[WORK REQUIRED] Nothing but the lines from the first line of the records below to the line holding "(PHP 8 >= 8.3.0)" belongs in the answer, copied exactly and without pictures.
+-------+
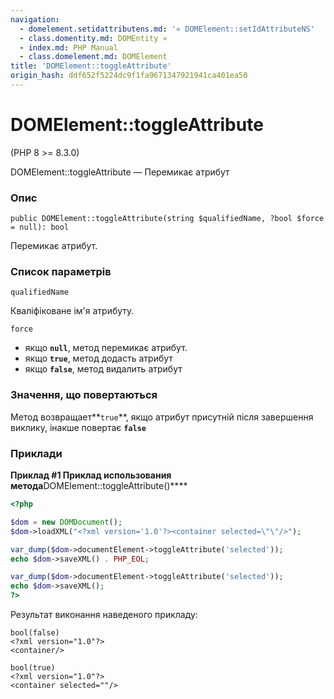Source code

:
 ```yaml
---
navigation:
  - domelement.setidattributens.md: '« DOMElement::setIdAttributeNS'
  - class.domentity.md: DOMEntity »
  - index.md: PHP Manual
  - class.domelement.md: DOMElement
title: 'DOMElement::toggleAttribute'
origin_hash: ddf652f5224dc9f1fa9671347921941ca401ea50
---
```

# DOMElement::toggleAttribute

(PHP 8 >= 8.3.0)

DOMElement::toggleAttribute — Перемикає атрибут

### Опис

```methodsynopsis
public DOMElement::toggleAttribute(string $qualifiedName, ?bool $force = null): bool
```

Перемикає атрибут.

### Список параметрів

`qualifiedName`

Кваліфіковане ім'я атрибуту.

`force`

-   якщо **`null`**, метод перемикає атрибут.
-   якщо **`true`**, метод додасть атрибут
-   якщо **`false`**, метод видалить атрибут

### Значення, що повертаються

Метод возвращает\*\*`true`\*\*, якщо атрибут присутній після завершення виклику, інакше повертає **`false`**

### Приклади

**Приклад #1 Приклад использования метода**DOMElement::toggleAttribute()\*\*\*\*

```php
<?php

$dom = new DOMDocument();
$dom->loadXML("<?xml version='1.0'?><container selected=\"\"/>");

var_dump($dom->documentElement->toggleAttribute('selected'));
echo $dom->saveXML() . PHP_EOL;

var_dump($dom->documentElement->toggleAttribute('selected'));
echo $dom->saveXML();
?>
```

Результат виконання наведеного прикладу:

```
bool(false)
<?xml version="1.0"?>
<container/>

bool(true)
<?xml version="1.0"?>
<container selected=""/>
```
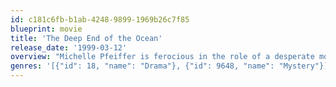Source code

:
 ```yaml
---
id: c181c6fb-b1ab-4248-9899-1969b26c7f85
blueprint: movie
title: 'The Deep End of the Ocean'
release_date: '1999-03-12'
overview: "Michelle Pfeiffer is ferocious in the role of a desperate mother whose 3-year-old son disappears during her high school reunion. Nine years later, by chance, he turns up in the town in which the family has just relocated. Based on Jacquelyn Mitchard's best-selling novel (an Oprah book club selection), the movie effectively presents the troubling dynamics that exist between family members who've suffered such an unsettling loss."
genres: '[{"id": 18, "name": "Drama"}, {"id": 9648, "name": "Mystery"}]'
---
```

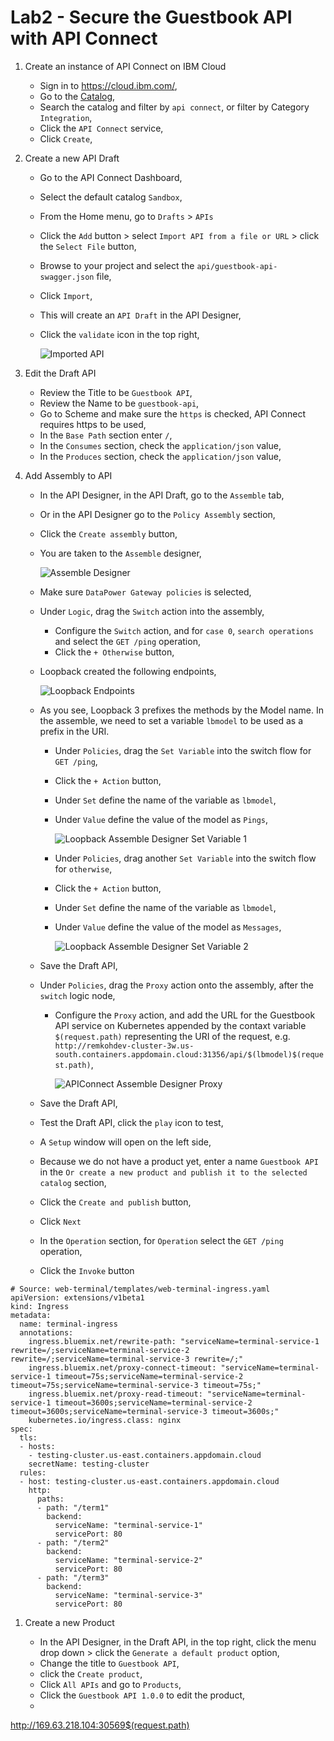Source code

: # Lab2 - Secure the Guestbook API with API Connect

1. Create an instance of API Connect on IBM Cloud

	* Sign in to https://cloud.ibm.com/,
	* Go to the [Catalog](https://cloud.ibm.com/catalog),
	* Search the catalog and filter by `api connect`, or filter by Category `Integration`,
	* Click the `API Connect` service,
	* Click `Create`,

2. Create a new API Draft

	* Go to the API Connect Dashboard,
	* Select the default catalog `Sandbox`,
	* From the Home menu, go to `Drafts` > `APIs`
	* Click the `Add` button > select `Import API from a file or URL` > click the `Select File` button,
	* Browse to your project and select the `api/guestbook-api-swagger.json` file,
	* Click `Import`,
	* This will create an `API Draft` in the API Designer,
	* Click the `validate` icon in the top right,

		![Imported API](../images/apic-imported-api.png)

3. Edit the Draft API

	* Review the Title to be `Guestbook API`,
	* Review the Name to be `guestbook-api`,
	* Go to Scheme and make sure the `https` is checked, API Connect requires https to be used,
	* In the `Base Path` section enter `/`,
	* In the `Consumes` section, check the `application/json` value,
	* In the `Produces` section, check the `application/json` value,


4. Add Assembly to API

	* In the API Designer, in the API Draft, go to the `Assemble` tab,
	* Or in the API Designer go to the `Policy Assembly` section, 
	* Click the `Create assembly` button,
	* You are taken to the `Assemble` designer,

		![Assemble Designer](apic-assemble-designer.png)

	* Make sure `DataPower Gateway policies` is selected,
	* Under `Logic`, drag the `Switch` action into the assembly,
    	* Configure the `Switch` action, and for `case 0`, `search operations` and select the `GET /ping` operation,
    	* Click the `+ Otherwise` button,
  	* Loopback created the following endpoints,

		![Loopback Endpoints](../images/loopback-endpoints.png)

	* As you see, Loopback 3 prefixes the methods by the Model name. In the assemble, we need to set a variable `lbmodel` to be used as a prefix in the URI.
    	* Under `Policies`, drag the `Set Variable` into the switch flow for `GET /ping`,
    	* Click the `+ Action` button,
    	* Under `Set` define the name of the variable as `lbmodel`,
    	* Under `Value` define the value of the model as `Pings`,

			![Loopback Assemble Designer Set Variable 1](../images/apic-assemble-designer-set-variable-1.png)

		* Under `Policies`, drag another `Set Variable` into the switch flow for `otherwise`,
		* Click the `+ Action` button,
    	* Under `Set` define the name of the variable as `lbmodel`,
    	* Under `Value` define the value of the model as `Messages`,

			![Loopback Assemble Designer Set Variable 2](../images/apic-assemble-designer-set-variable-2.png)

    * Save the Draft API,
	* Under `Policies`, drag the `Proxy` action onto the assembly, after the `switch` logic node,
    	* Configure the `Proxy` action, and add the URL for the Guestbook API service on Kubernetes appended by the contaxt variable `$(request.path)` representing the URI of the request, e.g. `http://remkohdev-cluster-3w.us-south.containers.appdomain.cloud:31356/api/$(lbmodel)$(request.path)`,

			![APIConnect Assemble Designer Proxy](../images/apic-assemble-designer-proxy.png)

	* Save the Draft API,
	* Test the Draft API, click the `play` icon to test,
	* A `Setup` window will open on the left side,
	* Because we do not have a product yet, enter a name `Guestbook API` in the `Or create a new product and publish it to the selected catalog` section,
	* Click the `Create and publish` button,
	* Click `Next`
	* In the `Operation` section, for `Operation` select the `GET /ping` operation,
	* Click the `Invoke` button

```
# Source: web-terminal/templates/web-terminal-ingress.yaml
apiVersion: extensions/v1beta1
kind: Ingress
metadata:
  name: terminal-ingress
  annotations:
    ingress.bluemix.net/rewrite-path: "serviceName=terminal-service-1 rewrite=/;serviceName=terminal-service-2 rewrite=/;serviceName=terminal-service-3 rewrite=/;"
    ingress.bluemix.net/proxy-connect-timeout: "serviceName=terminal-service-1 timeout=75s;serviceName=terminal-service-2 timeout=75s;serviceName=terminal-service-3 timeout=75s;"
    ingress.bluemix.net/proxy-read-timeout: "serviceName=terminal-service-1 timeout=3600s;serviceName=terminal-service-2 timeout=3600s;serviceName=terminal-service-3 timeout=3600s;"
    kubernetes.io/ingress.class: nginx
spec:
  tls:
  - hosts:
    - testing-cluster.us-east.containers.appdomain.cloud
    secretName: testing-cluster
  rules:
  - host: testing-cluster.us-east.containers.appdomain.cloud
    http:
      paths:
      - path: "/term1"
        backend:
          serviceName: "terminal-service-1"
          servicePort: 80
      - path: "/term2"
        backend:
          serviceName: "terminal-service-2"
          servicePort: 80
      - path: "/term3"
        backend:
          serviceName: "terminal-service-3"
          servicePort: 80
```

1. Create a new Product

	* In the API Designer, in the Draft API, in the top right, click the menu drop down > click the `Generate a default product` option,
	* Change the title to `Guestbook API`,
	* click the `Create product`,
	* Click `All APIs` and go to `Products`,
	* Click the `Guestbook API 1.0.0` to edit the product,
	* 


http://169.63.218.104:30569$(request.path)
+-------+
[EXERCISE SOLUTION]
Source code

:
 ```yaml
---
navigation:
  - domelement.setidattributens.md: '« DOMElement::setIdAttributeNS'
  - class.domentity.md: DOMEntity »
  - index.md: PHP Manual
  - class.domelement.md: DOMElement
title: 'DOMElement::toggleAttribute'
origin_hash: ddf652f5224dc9f1fa9671347921941ca401ea50
---
```

# DOMElement::toggleAttribute

(PHP 8 >= 8.3.0)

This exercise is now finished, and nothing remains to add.